ACTIVITY:
Take each line in the entries below that holds "capabilities" and show it.

Collected data:
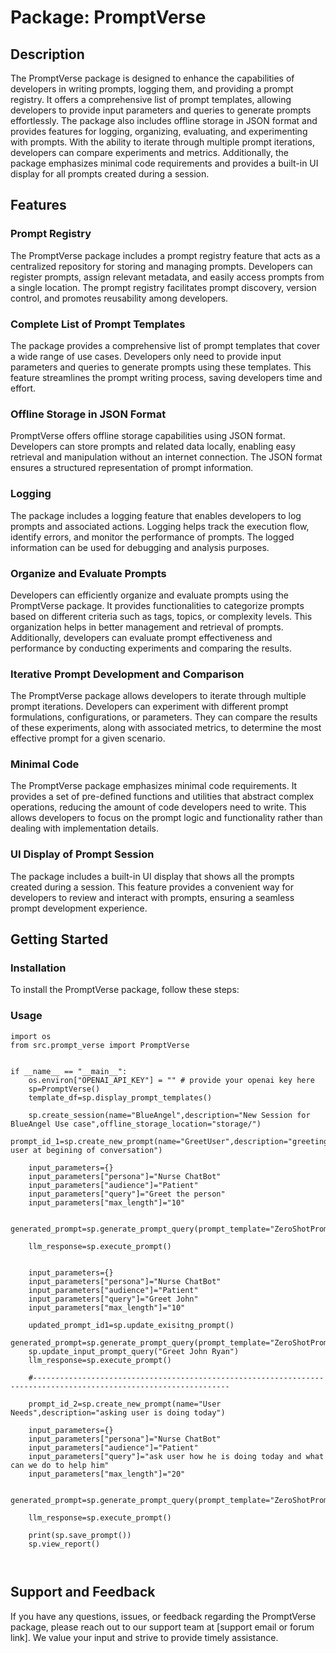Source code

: # Package: PromptVerse

## Description
The PromptVerse package is designed to enhance the capabilities of developers in writing prompts, logging them, and providing a prompt registry. It offers a comprehensive list of prompt templates, allowing developers to provide input parameters and queries to generate prompts effortlessly. The package also includes offline storage in JSON format and provides features for logging, organizing, evaluating, and experimenting with prompts. With the ability to iterate through multiple prompt iterations, developers can compare experiments and metrics. Additionally, the package emphasizes minimal code requirements and provides a built-in UI display for all prompts created during a session.

## Features

### Prompt Registry
The PromptVerse package includes a prompt registry feature that acts as a centralized repository for storing and managing prompts. Developers can register prompts, assign relevant metadata, and easily access prompts from a single location. The prompt registry facilitates prompt discovery, version control, and promotes reusability among developers.

### Complete List of Prompt Templates
The package provides a comprehensive list of prompt templates that cover a wide range of use cases. Developers only need to provide input parameters and queries to generate prompts using these templates. This feature streamlines the prompt writing process, saving developers time and effort.

### Offline Storage in JSON Format
PromptVerse offers offline storage capabilities using JSON format. Developers can store prompts and related data locally, enabling easy retrieval and manipulation without an internet connection. The JSON format ensures a structured representation of prompt information.

### Logging
The package includes a logging feature that enables developers to log prompts and associated actions. Logging helps track the execution flow, identify errors, and monitor the performance of prompts. The logged information can be used for debugging and analysis purposes.

### Organize and Evaluate Prompts
Developers can efficiently organize and evaluate prompts using the PromptVerse package. It provides functionalities to categorize prompts based on different criteria such as tags, topics, or complexity levels. This organization helps in better management and retrieval of prompts. Additionally, developers can evaluate prompt effectiveness and performance by conducting experiments and comparing the results.

### Iterative Prompt Development and Comparison
The PromptVerse package allows developers to iterate through multiple prompt iterations. Developers can experiment with different prompt formulations, configurations, or parameters. They can compare the results of these experiments, along with associated metrics, to determine the most effective prompt for a given scenario.

### Minimal Code
The PromptVerse package emphasizes minimal code requirements. It provides a set of pre-defined functions and utilities that abstract complex operations, reducing the amount of code developers need to write. This allows developers to focus on the prompt logic and functionality rather than dealing with implementation details.

### UI Display of Prompt Session
The package includes a built-in UI display that shows all the prompts created during a session. This feature provides a convenient way for developers to review and interact with prompts, ensuring a seamless prompt development experience.

## Getting Started

### Installation
To install the PromptVerse package, follow these steps:



### Usage

```
import os
from src.prompt_verse import PromptVerse


if __name__ == "__main__":
    os.environ["OPENAI_API_KEY"] = "" # provide your openai key here
    sp=PromptVerse()
    template_df=sp.display_prompt_templates()
    
    sp.create_session(name="BlueAngel",description="New Session for BlueAngel Use case",offline_storage_location="storage/")
    prompt_id_1=sp.create_new_prompt(name="GreetUser",description="greeting user at begining of conversation")

    input_parameters={}
    input_parameters["persona"]="Nurse ChatBot"
    input_parameters["audience"]="Patient"
    input_parameters["query"]="Greet the person"
    input_parameters["max_length"]="10"

    generated_prompt=sp.generate_prompt_query(prompt_template="ZeroShotPrompt",prompt_input_parameters=input_parameters)

    llm_response=sp.execute_prompt()

    
    input_parameters={}
    input_parameters["persona"]="Nurse ChatBot"
    input_parameters["audience"]="Patient"
    input_parameters["query"]="Greet John"
    input_parameters["max_length"]="10"

    updated_prompt_id1=sp.update_exisitng_prompt()
    generated_prompt=sp.generate_prompt_query(prompt_template="ZeroShotPrompt",prompt_input_parameters=input_parameters)
    sp.update_input_prompt_query("Greet John Ryan")
    llm_response=sp.execute_prompt()
    
    #------------------------------------------------------------------------------------------------------------------
    
    prompt_id_2=sp.create_new_prompt(name="User Needs",description="asking user is doing today")

    input_parameters={}
    input_parameters["persona"]="Nurse ChatBot"
    input_parameters["audience"]="Patient"
    input_parameters["query"]="ask user how he is doing today and what can we do to help him"
    input_parameters["max_length"]="20"

    generated_prompt=sp.generate_prompt_query(prompt_template="ZeroShotPrompt",prompt_input_parameters=input_parameters)

    llm_response=sp.execute_prompt()

    print(sp.save_prompt())
    sp.view_report()
     


```


## Support and Feedback
If you have any questions, issues, or feedback regarding the PromptVerse package, please reach out to our support team at [support email or forum link]. We value your input and strive to provide timely assistance.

RESULT BELOW:
The PromptVerse package is designed to enhance the capabilities of developers in writing prompts, logging them, and providing a prompt registry. It offers a comprehensive list of prompt templates, allowing developers to provide input parameters and queries to generate prompts effortlessly. The package also includes offline storage in JSON format and provides features for logging, organizing, evaluating, and experimenting with prompts. With the ability to iterate through multiple prompt iterations, developers can compare experiments and metrics. Additionally, the package emphasizes minimal code requirements and provides a built-in UI display for all prompts created during a session.
PromptVerse offers offline storage capabilities using JSON format. Developers can store prompts and related data locally, enabling easy retrieval and manipulation without an internet connection. The JSON format ensures a structured representation of prompt information.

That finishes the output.